#### The task:
From the first line of the material to the line containing "- **存储层配置**: 配置Cassandra/MySQL/PostgreSQL", inclusive, write out each line exactly, leaving out the pictures.

#### Provided records:
++++++

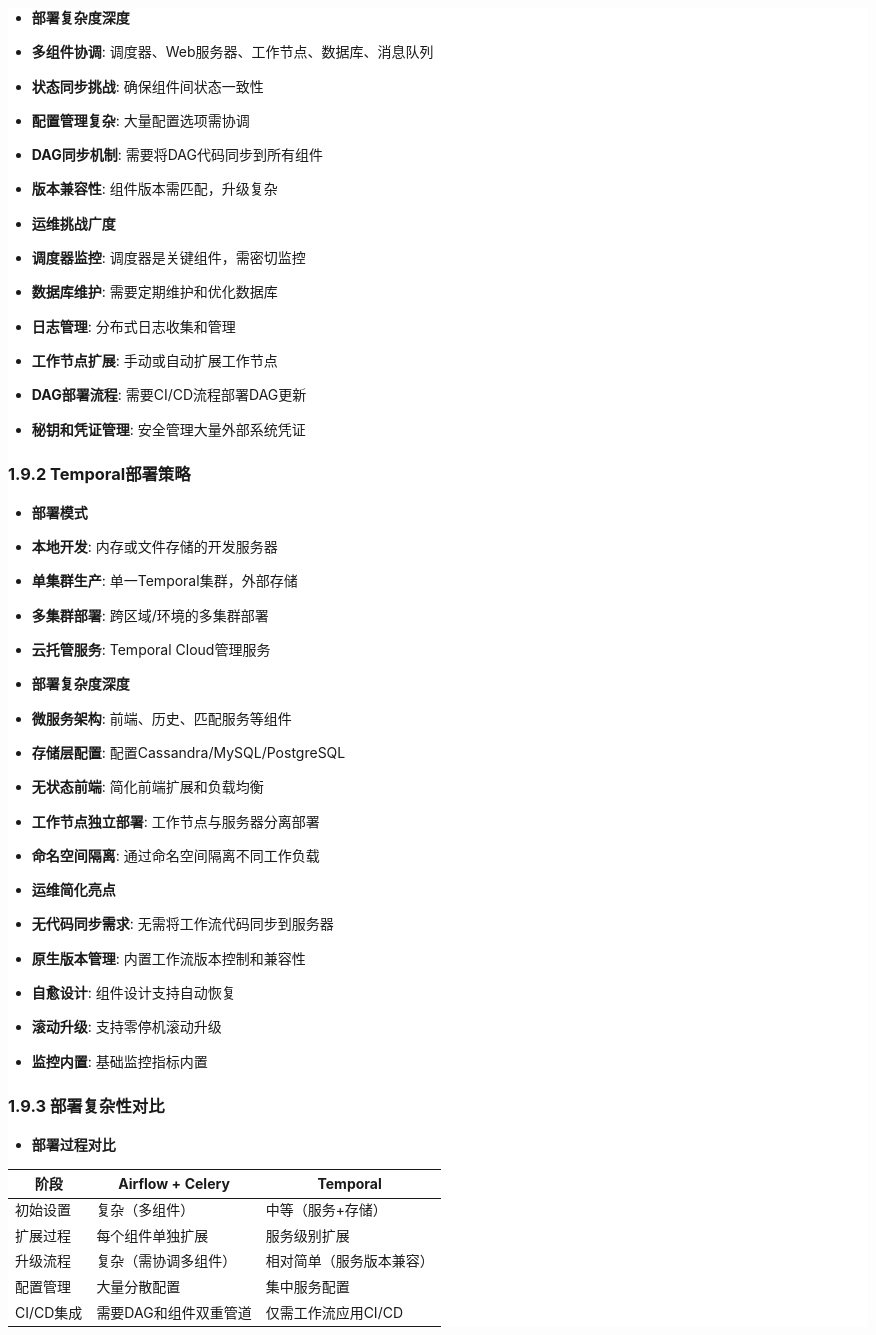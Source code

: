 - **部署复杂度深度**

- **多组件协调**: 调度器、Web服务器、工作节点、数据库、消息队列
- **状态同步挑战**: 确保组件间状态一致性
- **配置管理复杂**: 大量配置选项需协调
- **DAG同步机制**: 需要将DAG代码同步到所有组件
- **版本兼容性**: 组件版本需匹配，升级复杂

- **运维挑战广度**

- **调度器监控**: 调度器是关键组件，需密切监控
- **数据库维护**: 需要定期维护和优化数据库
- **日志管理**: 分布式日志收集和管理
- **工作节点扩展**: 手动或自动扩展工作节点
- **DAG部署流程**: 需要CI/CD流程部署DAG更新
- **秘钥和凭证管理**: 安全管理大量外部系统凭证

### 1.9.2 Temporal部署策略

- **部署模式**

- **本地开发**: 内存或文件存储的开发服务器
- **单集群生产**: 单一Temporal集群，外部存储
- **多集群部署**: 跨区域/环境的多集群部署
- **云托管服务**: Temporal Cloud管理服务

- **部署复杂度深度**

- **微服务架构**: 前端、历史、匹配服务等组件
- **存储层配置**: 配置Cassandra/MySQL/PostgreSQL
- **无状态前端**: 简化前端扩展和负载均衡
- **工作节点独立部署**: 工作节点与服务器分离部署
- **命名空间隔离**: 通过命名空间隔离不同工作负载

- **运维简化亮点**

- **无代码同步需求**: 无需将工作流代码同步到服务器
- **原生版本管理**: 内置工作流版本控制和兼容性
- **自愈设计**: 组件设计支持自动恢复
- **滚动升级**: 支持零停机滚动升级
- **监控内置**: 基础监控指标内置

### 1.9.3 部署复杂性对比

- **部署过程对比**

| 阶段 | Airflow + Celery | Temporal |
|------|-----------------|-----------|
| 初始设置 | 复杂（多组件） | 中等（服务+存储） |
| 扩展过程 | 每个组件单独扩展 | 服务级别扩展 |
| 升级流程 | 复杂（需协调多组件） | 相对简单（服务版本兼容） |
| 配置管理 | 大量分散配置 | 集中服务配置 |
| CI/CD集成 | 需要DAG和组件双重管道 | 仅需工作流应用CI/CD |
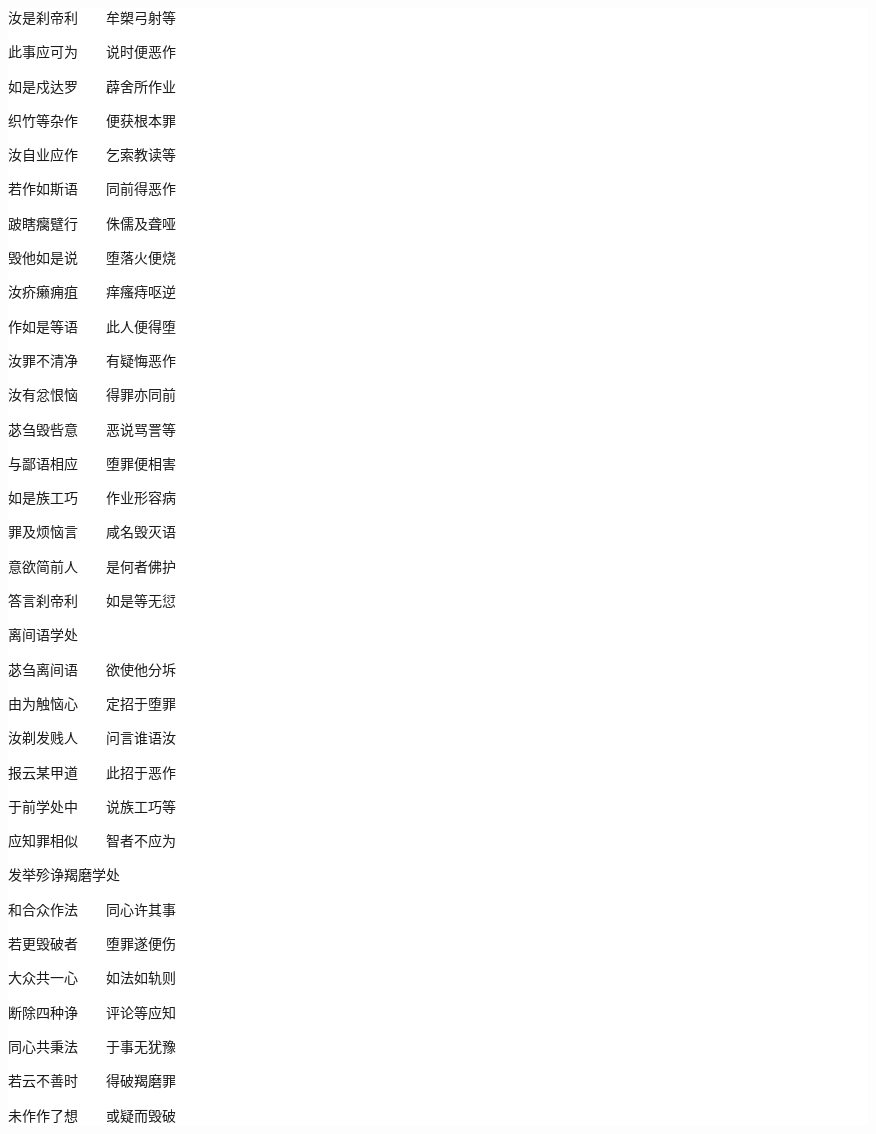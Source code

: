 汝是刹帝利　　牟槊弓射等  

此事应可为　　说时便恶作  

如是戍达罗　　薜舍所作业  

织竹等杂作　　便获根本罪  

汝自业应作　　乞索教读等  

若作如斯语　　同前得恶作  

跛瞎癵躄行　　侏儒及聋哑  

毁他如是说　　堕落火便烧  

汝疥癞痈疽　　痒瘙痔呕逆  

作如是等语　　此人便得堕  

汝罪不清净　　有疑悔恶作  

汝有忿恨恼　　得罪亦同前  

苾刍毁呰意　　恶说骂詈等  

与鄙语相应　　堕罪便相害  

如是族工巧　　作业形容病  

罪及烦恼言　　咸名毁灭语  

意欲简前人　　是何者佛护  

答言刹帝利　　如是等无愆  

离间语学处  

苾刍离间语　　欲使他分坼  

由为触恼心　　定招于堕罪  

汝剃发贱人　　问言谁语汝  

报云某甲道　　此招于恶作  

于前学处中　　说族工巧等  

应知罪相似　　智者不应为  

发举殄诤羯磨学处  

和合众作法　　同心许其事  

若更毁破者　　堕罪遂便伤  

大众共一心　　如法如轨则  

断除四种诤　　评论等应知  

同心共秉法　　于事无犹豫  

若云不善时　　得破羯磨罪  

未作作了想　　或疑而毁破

++++++

#### Reply to the task:
Source code

: - **部署复杂度深度**

- **多组件协调**: 调度器、Web服务器、工作节点、数据库、消息队列
- **状态同步挑战**: 确保组件间状态一致性
- **配置管理复杂**: 大量配置选项需协调
- **DAG同步机制**: 需要将DAG代码同步到所有组件
- **版本兼容性**: 组件版本需匹配，升级复杂

- **运维挑战广度**

- **调度器监控**: 调度器是关键组件，需密切监控
- **数据库维护**: 需要定期维护和优化数据库
- **日志管理**: 分布式日志收集和管理
- **工作节点扩展**: 手动或自动扩展工作节点
- **DAG部署流程**: 需要CI/CD流程部署DAG更新
- **秘钥和凭证管理**: 安全管理大量外部系统凭证

### 1.9.2 Temporal部署策略

- **部署模式**

- **本地开发**: 内存或文件存储的开发服务器
- **单集群生产**: 单一Temporal集群，外部存储
- **多集群部署**: 跨区域/环境的多集群部署
- **云托管服务**: Temporal Cloud管理服务

- **部署复杂度深度**

- **微服务架构**: 前端、历史、匹配服务等组件
- **存储层配置**: 配置Cassandra/MySQL/PostgreSQL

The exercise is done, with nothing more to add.